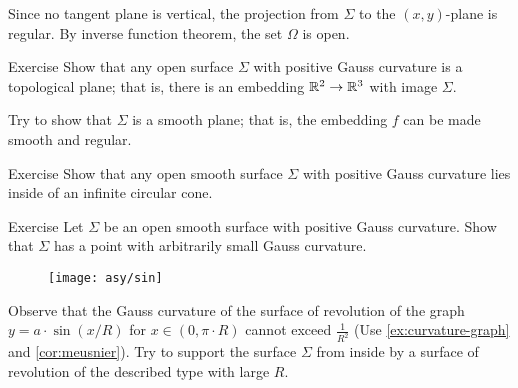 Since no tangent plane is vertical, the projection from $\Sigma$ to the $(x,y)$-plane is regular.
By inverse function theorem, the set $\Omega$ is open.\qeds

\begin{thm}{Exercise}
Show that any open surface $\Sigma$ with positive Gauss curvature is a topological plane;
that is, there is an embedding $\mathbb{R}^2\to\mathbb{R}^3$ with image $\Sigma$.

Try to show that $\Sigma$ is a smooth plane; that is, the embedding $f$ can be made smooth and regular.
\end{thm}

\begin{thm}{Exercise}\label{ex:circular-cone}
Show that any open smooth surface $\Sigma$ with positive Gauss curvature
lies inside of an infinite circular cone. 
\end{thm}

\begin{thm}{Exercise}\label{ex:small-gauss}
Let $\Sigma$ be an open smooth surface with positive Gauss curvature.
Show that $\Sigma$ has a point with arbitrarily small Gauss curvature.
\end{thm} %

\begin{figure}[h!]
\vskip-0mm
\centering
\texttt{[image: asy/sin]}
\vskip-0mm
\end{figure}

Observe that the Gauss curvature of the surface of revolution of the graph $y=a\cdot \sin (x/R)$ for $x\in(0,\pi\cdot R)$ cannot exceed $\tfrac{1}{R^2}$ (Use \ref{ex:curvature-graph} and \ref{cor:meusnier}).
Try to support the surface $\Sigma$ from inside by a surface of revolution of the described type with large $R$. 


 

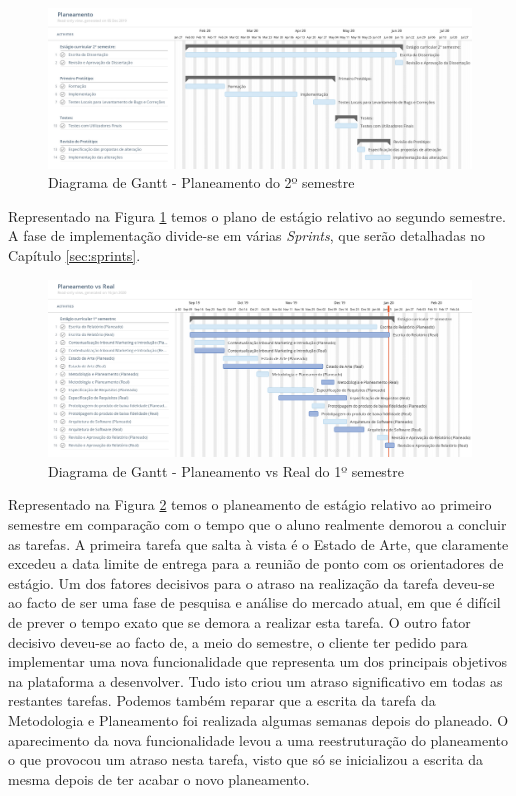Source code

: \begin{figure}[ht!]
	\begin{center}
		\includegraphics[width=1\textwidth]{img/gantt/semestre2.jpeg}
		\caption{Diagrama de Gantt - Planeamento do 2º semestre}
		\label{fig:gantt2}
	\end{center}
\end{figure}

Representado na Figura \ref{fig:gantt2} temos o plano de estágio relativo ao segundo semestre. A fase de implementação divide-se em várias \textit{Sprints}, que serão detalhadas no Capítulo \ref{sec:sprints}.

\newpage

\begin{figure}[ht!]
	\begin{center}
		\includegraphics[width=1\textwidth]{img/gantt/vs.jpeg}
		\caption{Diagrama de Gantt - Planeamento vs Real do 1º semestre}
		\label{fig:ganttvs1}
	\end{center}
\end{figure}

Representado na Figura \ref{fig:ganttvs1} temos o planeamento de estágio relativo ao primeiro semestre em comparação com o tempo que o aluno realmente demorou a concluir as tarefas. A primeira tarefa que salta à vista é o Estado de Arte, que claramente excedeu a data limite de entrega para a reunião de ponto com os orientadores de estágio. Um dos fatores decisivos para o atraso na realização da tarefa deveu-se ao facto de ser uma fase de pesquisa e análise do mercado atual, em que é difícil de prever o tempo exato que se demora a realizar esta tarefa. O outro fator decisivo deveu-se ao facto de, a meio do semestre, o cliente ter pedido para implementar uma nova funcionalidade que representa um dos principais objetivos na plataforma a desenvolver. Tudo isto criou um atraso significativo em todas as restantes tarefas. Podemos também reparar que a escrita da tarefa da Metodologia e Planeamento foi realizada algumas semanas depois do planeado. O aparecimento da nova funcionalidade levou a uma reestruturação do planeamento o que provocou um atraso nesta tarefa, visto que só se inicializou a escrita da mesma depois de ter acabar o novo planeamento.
* * * * * * *
• **Goal of the exercise**:
Print all of the data exactly, and do not carry over any pictures.

• **Reply to the exercise**:
 Since no tangent plane is vertical, the projection from $\Sigma$ to the $(x,y)$-plane is regular.
By inverse function theorem, the set $\Omega$ is open.\qeds

\begin{thm}{Exercise}
Show that any open surface $\Sigma$ with positive Gauss curvature is a topological plane;
that is, there is an embedding $\mathbb{R}^2\to\mathbb{R}^3$ with image $\Sigma$.

Try to show that $\Sigma$ is a smooth plane; that is, the embedding $f$ can be made smooth and regular.
\end{thm}

\begin{thm}{Exercise}\label{ex:circular-cone}
Show that any open smooth surface $\Sigma$ with positive Gauss curvature
lies inside of an infinite circular cone. 
\end{thm}

\begin{thm}{Exercise}\label{ex:small-gauss}
Let $\Sigma$ be an open smooth surface with positive Gauss curvature.
Show that $\Sigma$ has a point with arbitrarily small Gauss curvature.
\end{thm} %

\begin{figure}[h!]
\vskip-0mm
\centering
\texttt{[image: asy/sin]}
\vskip-0mm
\end{figure}

Observe that the Gauss curvature of the surface of revolution of the graph $y=a\cdot \sin (x/R)$ for $x\in(0,\pi\cdot R)$ cannot exceed $\tfrac{1}{R^2}$ (Use \ref{ex:curvature-graph} and \ref{cor:meusnier}).
Try to support the surface $\Sigma$ from inside by a surface of revolution of the described type with large $R$. 


 

Source code

: \begin{figure}[ht!]
	\begin{center}
		\includegraphics[width=1\textwidth]{img/gantt/semestre2.jpeg}
		\caption{Diagrama de Gantt - Planeamento do 2º semestre}
		\label{fig:gantt2}
	\end{center}
\end{figure}

Representado na Figura \ref{fig:gantt2} temos o plano de estágio relativo ao segundo semestre. A fase de implementação divide-se em várias \textit{Sprints}, que serão detalhadas no Capítulo \ref{sec:sprints}.

\newpage

\begin{figure}[ht!]
	\begin{center}
		\includegraphics[width=1\textwidth]{img/gantt/vs.jpeg}
		\caption{Diagrama de Gantt - Planeamento vs Real do 1º semestre}
		\label{fig:ganttvs1}
	\end{center}
\end{figure}

Representado na Figura \ref{fig:ganttvs1} temos o planeamento de estágio relativo ao primeiro semestre em comparação com o tempo que o aluno realmente demorou a concluir as tarefas. A primeira tarefa que salta à vista é o Estado de Arte, que claramente excedeu a data limite de entrega para a reunião de ponto com os orientadores de estágio. Um dos fatores decisivos para o atraso na realização da tarefa deveu-se ao facto de ser uma fase de pesquisa e análise do mercado atual, em que é difícil de prever o tempo exato que se demora a realizar esta tarefa. O outro fator decisivo deveu-se ao facto de, a meio do semestre, o cliente ter pedido para implementar uma nova funcionalidade que representa um dos principais objetivos na plataforma a desenvolver. Tudo isto criou um atraso significativo em todas as restantes tarefas. Podemos também reparar que a escrita da tarefa da Metodologia e Planeamento foi realizada algumas semanas depois do planeado. O aparecimento da nova funcionalidade levou a uma reestruturação do planeamento o que provocou um atraso nesta tarefa, visto que só se inicializou a escrita da mesma depois de ter acabar o novo planeamento.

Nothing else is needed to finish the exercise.